Before the Spanish settlers came, we must remember, Indian people were already here. To many present-day Pueblo people, the city is on occupied land, first by the Spanish and later the Americans. That is reality. At the same time, all groups must find a way to live together, acknowledging differences, addressing historic wrongs and perhaps most importantly of all, celebrating common bonds.
And celebrating is what the days ahead are about — honoring the contributions, present and past, of our state’s indigenous peoples. Because in New Mexico, unlike so many parts of the United States, we who live here understand that Native people are our contemporaries, not a drawing in a history book or a caricature representing a sports team.
In New Mexico, there are 23 tribes, nations and pueblos, plus Indians from numerous tribes across the continent, adding to the rich cultural mix that rightly makes Santa Fe unique.

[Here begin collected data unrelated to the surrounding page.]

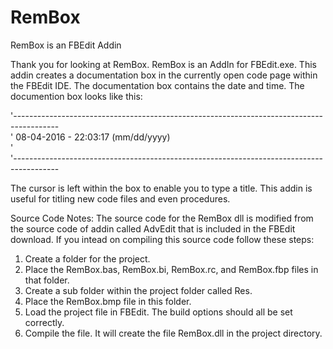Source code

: # RemBox
RemBox is an FBEdit Addin

Thank you for looking at RemBox. 
RemBox is an AddIn for FBEdit.exe. 
This addin creates a documentation box in the currently open code page within the FBEdit IDE. 
The documentation box contains the date and time. 
The documention box looks like this:  

'-----------------------------------------------------------------------------------------  
' 08-04-2016 - 22:03:17 (mm/dd/yyyy)                                                      
'                                                                                         
'-----------------------------------------------------------------------------------------  

The cursor is left within the box to enable you to type a title.
This addin is useful for titling new code files and even procedures.

Source Code Notes:
The source code for the RemBox dll is modified from the source code of addin called AdvEdit that is included in the FBEdit download. 
If you intead on compiling this source code follow these steps:
1. Create a folder for the project. 
2. Place the RemBox.bas, RemBox.bi, RemBox.rc, and RemBox.fbp files in that folder.
3. Create a sub folder within the project folder called Res. 
4. Place the RemBox.bmp file in this folder.
5. Load the project file in FBEdit. The build options should all be set correctly.
6. Compile the file. It will create the file RemBox.dll in the project directory.

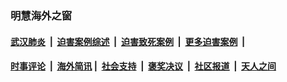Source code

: 
### 明慧海外之窗

####  [武汉肺炎](indexes/365.md?t=03121200) &nbsp;|&nbsp;  [迫害案例综述](indexes/328.md?t=03121200) &nbsp;|&nbsp; [迫害致死案例](indexes/277.md?t=03121200)  &nbsp;|&nbsp; [更多迫害案例](indexes/81.md?t=03121200)  &nbsp;|&nbsp; 
####  [时事评论](indexes/19.md?t=03121200) &nbsp;|&nbsp; [海外简讯](indexes/245.md?t=03121200)&nbsp;|&nbsp;  [社会支持](indexes/140.md?t=03121200) &nbsp;|&nbsp; [褒奖决议](indexes/282.md?t=03121200) &nbsp;|&nbsp; [社区报道](indexes/91.md?t=03121200)  &nbsp;|&nbsp; [天人之间](indexes/78.md?t=03121200) 

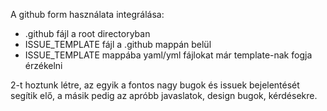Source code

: A github form használata integrálása:

- .github fájl a root directoryban
- ISSUE_TEMPLATE fájl a .github mappán belül
- ISSUE_TEMPLATE mappába yaml/yml fájlokat már template-nak fogja érzékelni

2-t hoztunk létre, az egyik a fontos nagy bugok és issuek bejelentését segítik elő, a másik pedig az apróbb javaslatok, design bugok, kérdésekre.
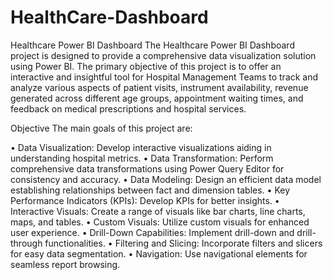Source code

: # HealthCare-Dashboard

Healthcare Power BI Dashboard The Healthcare Power BI Dashboard project is designed to provide a comprehensive data visualization solution using Power BI. The primary objective of this 
project is to offer an interactive and insightful tool for Hospital Management Teams to track and analyze various aspects of patient visits, instrument availability, revenue generated 
across different age groups, appointment waiting times, and feedback on medical prescriptions and hospital services.

Objective The main goals of this project are:

• Data Visualization: Develop interactive visualizations aiding in understanding hospital metrics. • Data Transformation: Perform comprehensive data transformations using Power Query Editor for consistency and accuracy. • Data Modeling: Design an efficient data model establishing relationships between fact and dimension tables. • Key Performance Indicators (KPIs): Develop KPIs for better insights. • Interactive Visuals: Create a range of visuals like bar charts, line charts, maps, and tables. • Custom Visuals: Utilize custom visuals for enhanced user experience. • Drill-Down Capabilities: Implement drill-down and drill-through functionalities. • Filtering and Slicing: Incorporate filters and slicers for easy data segmentation. • Navigation: Use navigational elements for seamless report browsing.
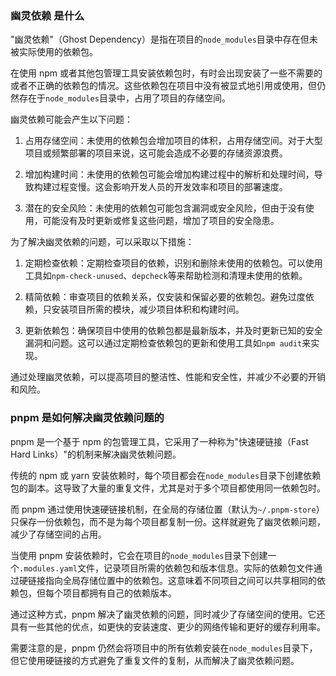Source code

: ### 幽灵依赖 是什么

"幽灵依赖"（Ghost Dependency）是指在项目的`node_modules`目录中存在但未被实际使用的依赖包。

在使用 npm 或者其他包管理工具安装依赖包时，有时会出现安装了一些不需要的或者不正确的依赖包的情况。这些依赖包在项目中没有被显式地引用或使用，但仍然存在于`node_modules`目录中，占用了项目的存储空间。

幽灵依赖可能会产生以下问题：

1. 占用存储空间：未使用的依赖包会增加项目的体积，占用存储空间。对于大型项目或频繁部署的项目来说，这可能会造成不必要的存储资源浪费。

2. 增加构建时间：未使用的依赖包可能会增加构建过程中的解析和处理时间，导致构建过程变慢。这会影响开发人员的开发效率和项目的部署速度。

3. 潜在的安全风险：未使用的依赖包可能包含漏洞或安全风险，但由于没有使用，可能没有及时更新或修复这些问题，增加了项目的安全隐患。

为了解决幽灵依赖的问题，可以采取以下措施：

1. 定期检查依赖：定期检查项目的依赖，识别和删除未使用的依赖包。可以使用工具如`npm-check-unused`、`depcheck`等来帮助检测和清理未使用的依赖。

2. 精简依赖：审查项目的依赖关系，仅安装和保留必要的依赖包。避免过度依赖，只安装项目所需的模块，减少项目体积和构建时间。

3. 更新依赖包：确保项目中使用的依赖包都是最新版本，并及时更新已知的安全漏洞和问题。这可以通过定期检查依赖包的更新和使用工具如`npm audit`来实现。

通过处理幽灵依赖，可以提高项目的整洁性、性能和安全性，并减少不必要的开销和风险。


### pnpm 是如何解决幽灵依赖问题的

pnpm 是一个基于 npm 的包管理工具，它采用了一种称为"快速硬链接（Fast Hard Links）"的机制来解决幽灵依赖问题。

传统的 npm 或 yarn 安装依赖时，每个项目都会在`node_modules`目录下创建依赖包的副本。这导致了大量的重复文件，尤其是对于多个项目都使用同一依赖包时。

而 pnpm 通过使用快速硬链接机制，在全局的存储位置（默认为`~/.pnpm-store`）只保存一份依赖包，而不是为每个项目都复制一份。这样就避免了幽灵依赖问题，减少了存储空间的占用。

当使用 pnpm 安装依赖时，它会在项目的`node_modules`目录下创建一个`.modules.yaml`文件，记录项目所需的依赖包和版本信息。实际的依赖包文件通过硬链接指向全局存储位置中的依赖包。这意味着不同项目之间可以共享相同的依赖包，但每个项目都拥有自己的依赖版本。

通过这种方式，pnpm 解决了幽灵依赖的问题，同时减少了存储空间的使用。它还具有一些其他的优点，如更快的安装速度、更少的网络传输和更好的缓存利用率。

需要注意的是，pnpm 仍然会将项目中的所有依赖安装在`node_modules`目录下，但它使用硬链接的方式避免了重复文件的复制，从而解决了幽灵依赖问题。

For the next three days, starting Saturday (Oct. 12) and continuing through Monday (Oct. 14), a number of activities will take place on the Santa Fe Plaza celebrating this diversity. Activities begin 1 p.m. Saturday and Sunday and run through 3:30 p.m., with dancing and singing a large part of the day.
On Monday, the morning blessing takes place at 10 a.m., with dancing, poetry readings and storytelling to follow. At 11 a.m., tribal leaders and Mayor Alan Webber will make remarks — this event, always a feature of Indigenous Peoples Day, can be deeply moving but also a reminder that many “official” leaders, in whatever culture, are male. In some years, hardly a female voice can be heard, something we hope organizers of this year’s event have kept in mind. Leaders, after all, come in all varieties.
In New Mexico, we are proud to say, leaders are indigenous — the election of U.S. Rep. Deb Haaland, a Laguna Pueblo tribal member, is a prominent reminder of the difference Native voices can make in conversations about important issues of the day.
On Indigenous Peoples Day, we celebrate. But in New Mexico, every day there are moments to remember and honor the people who were here first. And that’s as it should be.